When Marty Moran looks at the reworked U.S.-Mexico-Canada trade deal, he sees sewing thread and Transportation Security Administration uniforms.
That’s because the tentative pact would make it tougher for suppliers outside of North America to skirt import duties - and includes a provision tightening “Buy American” rules for the TSA and its nearly 50,000 employees.
“It opens more doors for products to stay here in the U.S. that have to have U.S. yarn in them,” said Moran, chief executive of Buhler Yarns, a Korean yarn-spinning company with a facility near Athens.
The USMCA was finalized by President Donald Trump and Speaker Nancy Pelosi in mid-December. It recently sailed through the U.S. House - with all 14 Georgia lawmakers lending their support - and is poised to be considered by the Senate in early 2020.
Perhaps the biggest impact of the deal is averting the potential for economic calamity had the U.S. withdrawn from the current North American Free Trade Agreement without a replacement in place, supporters said. Early in his presidency, Trump planned to withdraw from NAFTA, a pact he had called “a total disaster,” until his top advisers convinced him to renegotiate first.
The USMCA “removes a great deal of uncertainty in terms of trade with two of our largest trading partners, and that’s a very positive development,” said Roy Bowen, president of the Georgia Association of Manufacturers.
Local proponents also think the revised pact will bring modest gains to some of Georgia’s top industries — including agriculture, textiles and manufacturing — by bolstering access to some of Canada’s tightly controlled markets, cracking down on labor standards in Mexico and limiting how many component parts of a product can be imported from outside North America.
Opportunities in Canada
In the 26 years since it’s been in effect, NAFTA has helped remake Georgia’s economy.
While many factory jobs – and towns – took hits, it helped provide incentives that created tens of thousands of new jobs in transportation, shipping, warehousing and delivery. Canada and Mexico are now Georgia’s top two export markets.
Local farmers are expecting a small increase of dairy, egg and peanut exports with the raising of previous Canadian quotas. Ditto for poultry, by far Georgia’s largest agricultural export, valued at more than $850 million in 2018.
“Mexico and Canada are Georgia’s one and two markets for chicken exports, so any time you can get any concession - even if it’s only a modest concession - to do more on some of those larger commodities is great for us,” said Tripp Cofield, national policy counsel at the Georgia Farm Bureau.
The USMCA hasn’t been as well-received among Georgia produce farmers who were seeking extra protections from cheap Mexican imports. Groups such as the Georgia Fruit and Vegetable Growers Association had lobbied for easier ways to fight back against the dumping of cheap produce like berries and squash, but their proposal was dropped during negotiations.
After the agreement was announced, Georgia Agriculture Commissioner Gary Black said he remained “concerned about unbridled access to our markets for Mexican fruits and vegetables.”

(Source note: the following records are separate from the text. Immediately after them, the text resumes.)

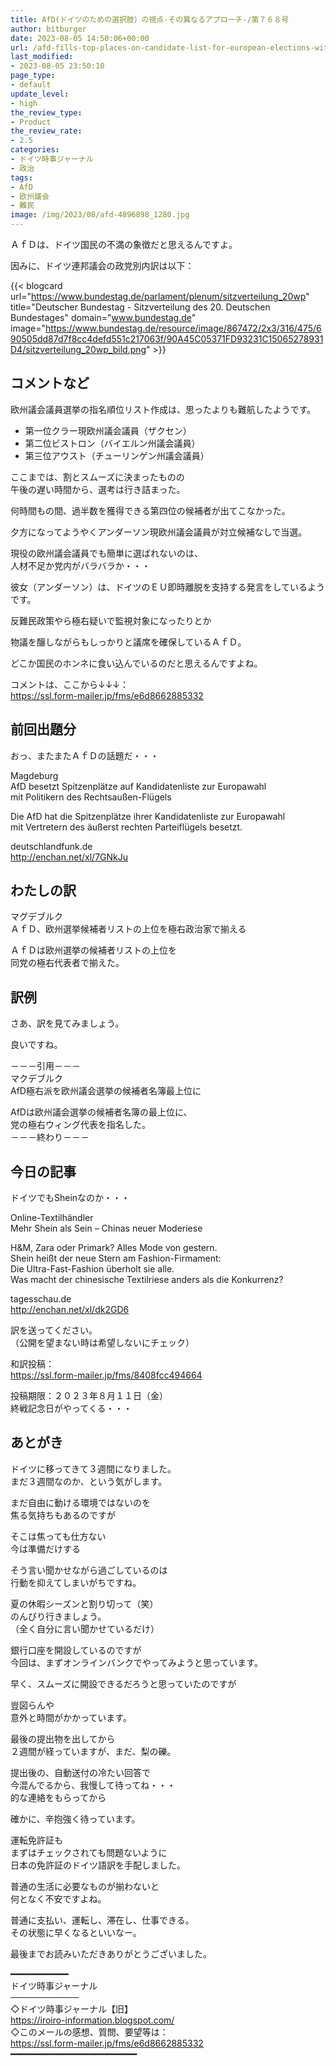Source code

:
 ```yaml
---
title: AfD(ドイツのための選択肢）の視点‐その異なるアプローチ-/第７６８号
author: bitburger
date: 2023-08-05 14:50:06+00:00
url: /afd-fills-top-places-on-candidate-list-for-european-elections-with-politicians-of-the-far-right-wing/
last_modified:
- 2023-08-05 23:50:10
page_type:
- default
update_level:
- high
the_review_type:
- Product
the_review_rate:
- 2.5
categories:
- ドイツ時事ジャーナル
- 政治
tags:
- AfD
- 欧州議会
- 難民
image: /img/2023/08/afd-4896898_1280.jpg
---
```

ＡｆＤは、ドイツ国民の不満の象徴だと思えるんですよ。

因みに、ドイツ連邦議会の政党別内訳は以下：

{{< blogcard url="https://www.bundestag.de/parlament/plenum/sitzverteilung_20wp" title="Deutscher Bundestag - Sitzverteilung des 20. Deutschen Bundestages" domain="www.bundestag.de" image="https://www.bundestag.de/resource/image/867472/2x3/316/475/690505dd87d7f8cc4defd551c217063f/90A45C05371FD93231C15065278931D4/sitzverteilung_20wp_bild.png" >}} 

## コメントなど
欧州議会議員選挙の指名順位リスト作成は、思ったよりも難航したようです。

<ul class="wp-block-list">
  <li>
    第一位クラー現欧州議会議員（ザクセン）
  </li>
  <li>
    第二位ビストロン（バイエルン州議会議員）
  </li>
  <li>
    第三位アウスト（チューリンゲン州議会議員）
  </li>
</ul>

ここまでは、割とスムーズに決まったものの  
午後の遅い時間から、選考は行き詰まった。

何時間もの間、過半数を獲得できる第四位の候補者が出てこなかった。

夕方になってようやくアンダーソン現欧州議会議員が対立候補なしで当選。

現役の欧州議会議員でも簡単に選ばれないのは、  
人材不足か党内がバラバラか・・・

<span class="fz-22px"><span class="bold"><span class="marker-under">彼女（アンダーソン）は、<span class="bold-red">ドイツのＥＵ即時離脱</span>を支持する発言をしているようです。</span></span></span>

反難民政策やら極右疑いで監視対象になったりとか

物議を醸しながらもしっかりと議席を確保しているＡｆＤ。

<span class="fz-22px"><span class="bold-red"><span class="marker-under">どこか国民のホンネに食い込んでいるのだと思えるんですよね。</span></span></span>

コメントは、ここから↓↓↓：  
<https://ssl.form-mailer.jp/fms/e6d8662885332>

## 前回出題分
おっ、またまたＡｆＤの話題だ・・・

Magdeburg  
AfD besetzt Spitzenplätze auf Kandidatenliste zur Europawahl  
mit Politikern des Rechtsaußen-Flügels

Die AfD hat die Spitzenplätze ihrer Kandidatenliste zur Europawahl  
mit Vertretern des äußerst rechten Parteiflügels besetzt.

deutschlandfunk.de  
<http://enchan.net/xl/7GNkJu>

## わたしの訳
マグデブルク  
ＡｆＤ、欧州選挙候補者リストの上位を極右政治家で揃える

ＡｆＤは欧州選挙の候補者リストの上位を  
同党の極右代表者で揃えた。

## 訳例
さあ、訳を見てみましょう。

良いですね。

－－－引用－－－  
マクデブルク  
AfD極右派を欧州議会選挙の候補者名簿最上位に

AfDは欧州議会選挙の候補者名簿の最上位に、  
党の極右ウィング代表を指名した。  
－－－終わり－－－

## 今日の記事
ドイツでもSheinなのか・・・

Online-Textilhändler  
Mehr Shein als Sein &#8211; Chinas neuer Moderiese

H&M, Zara oder Primark? Alles Mode von gestern.  
Shein heißt der neue Stern am Fashion-Firmament:  
Die Ultra-Fast-Fashion überholt sie alle.  
Was macht der chinesische Textilriese anders als die Konkurrenz?

tagesschau.de  
<http://enchan.net/xl/dk2GD6>

訳を送ってください。  
（公開を望まない時は希望しないにチェック）

和訳投稿：  
<https://ssl.form-mailer.jp/fms/8408fcc494664>

投稿期限：２０２３年８月１１日（金）  
終戦記念日がやってくる・・・

## あとがき
ドイツに移ってきて３週間になりました。  
まだ３週間なのか、という気がします。

まだ自由に動ける環境ではないのを  
焦る気持ちもあるのですが

そこは焦っても仕方ない  
今は準備だけする

そう言い聞かせながら過ごしているのは  
行動を抑えてしまいがちですね。

夏の休暇シーズンと割り切って（笑）  
のんびり行きましょう。  
（全く自分に言い聞かせているだけ）

銀行口座を開設しているのですが  
今回は、まずオンラインバンクでやってみようと思っています。

早く、スムーズに開設できるだろうと思っていたのですが

豈図らんや  
意外と時間がかかっています。

最後の提出物を出してから  
２週間が経っていますが、まだ、梨の礫。

提出後の、自動送付の冷たい回答で  
<span class="bold"><span class="bold-red">今混んでるから、我慢して待ってね・・・</span></span>  
的な連絡をもらってから

確かに、辛抱強く待っています。

運転免許証も  
まずはチェックされても問題ないように  
日本の免許証のドイツ語訳を手配しました。

普通の生活に必要なものが揃わないと  
何となく不安ですよね。

普通に支払い、運転し、滞在し、仕事できる。  
その状態に早くなるといいなー。

最後までお読みいただきありがとうございました。

━━━━━━━━━━━  
ドイツ時事ジャーナル  
───────────  
◇ドイツ時事ジャーナル【旧】  
<https://iroiro-information.blogspot.com/>  
◇このメールの感想、質問、要望等は：  
<https://ssl.form-mailer.jp/fms/e6d8662885332>  
━━━━━━━━━━━━━━━━━━━━━━━━
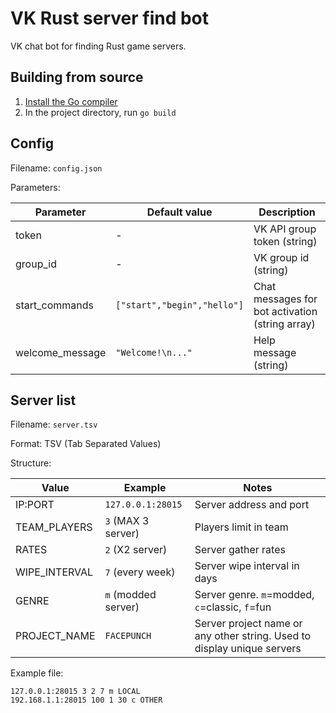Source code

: # VK Rust server find bot

VK chat bot for finding Rust game servers.

## Building from source

1. [Install the Go compiler](https://golang.org/dl/)
2. In the project directory, run `go build`

## Config

Filename: `config.json`

Parameters:

| Parameter | Default value | Description
----------- | ------------- | -----------
| token | - | VK API group token (string)
| group_id | - | VK group id (string)
| start_commands | `["start","begin","hello"]` | Chat messages for bot activation (string array)
| welcome_message | `"Welcome!\n..."` | Help message (string)

## Server list

Filename: `server.tsv`

Format: TSV (Tab Separated Values)

Structure:

| Value | Example | Notes |
| ----- | ---- | ----- |
| IP:PORT | `127.0.0.1:28015` | Server address and port |
| TEAM_PLAYERS | `3` (MAX 3 server) | Players limit in team |
| RATES | `2` (X2 server) | Server gather rates |
| WIPE_INTERVAL | `7` (every week) | Server wipe interval in days |
| GENRE | `m` (modded server) | Server genre. `m`=modded, `c`=classic, `f`=fun |
| PROJECT_NAME | `FACEPUNCH` | Server project name or any other string. Used to display unique servers |

Example file:

```text
127.0.0.1:28015 3 2 7 m LOCAL
192.168.1.1:28015 100 1 30 c OTHER
```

At the same time, Black and others suggested additional help might be on the way. “I am optimistic that enhanced federal monitoring of trade practices and food safety will mitigate some of these concerns,” said Black.
U.S. Rep. Austin Scott, R-Tifton, a senior member on the House Agriculture Committee, said U.S. Trade Rep. Robert Lighthizer has “committed to addressing my concerns” on produce but did not elaborate further.
Georgia business groups including the Georgia Chamber support USMCA, even though the chamber’s president said he was concerned by the lack of new produce protections and the removal of intellectual property provisions.
In the short term, the USMCA could mean fewer goods from China and other Asian countries making it into larger products manufactured in North America. Many Georgia industries cheered such language tightening country-of-origin provisions, which are designed to ensure that more component parts of goods from cars to textiles are made in the U.S., Mexico and Canada in order to qualify as duty-free.
That could lead to increased demand for local makers of car parts, according to Bowen of the Georgia Association of Manufacturers.
The reworked trade deal also requires a higher percentage of auto workers to earn higher wages - good news for U.S. workers, who were losing work to cheaper Mexican laborers.
But both provisions could increase costs for foreign car manufacturers like South Korea’s Kia Motors,which often buy parts from outside North America. Kia operates an assembly plant in West Point and also relies on a large factory in Mexico.
A Kia spokesman declined to comment on the USMCA “until we have a greater understanding of what is being proposed.”
At Buhler, Moran sees similar language included for textiles benefiting his company.
His Jefferson-based plant employs 165 and spins specialized fibers such as Supima cotton, lyocell and modal into yarns that are eventually turned into high-end clothing. The company has embraced automation and new technology to stay competitive.
A new USMCA provision requiring a higher percentage of the smaller component parts of a garment – including thread, pocketing and elastics – to be sourced from North America could create even more business, Moran said.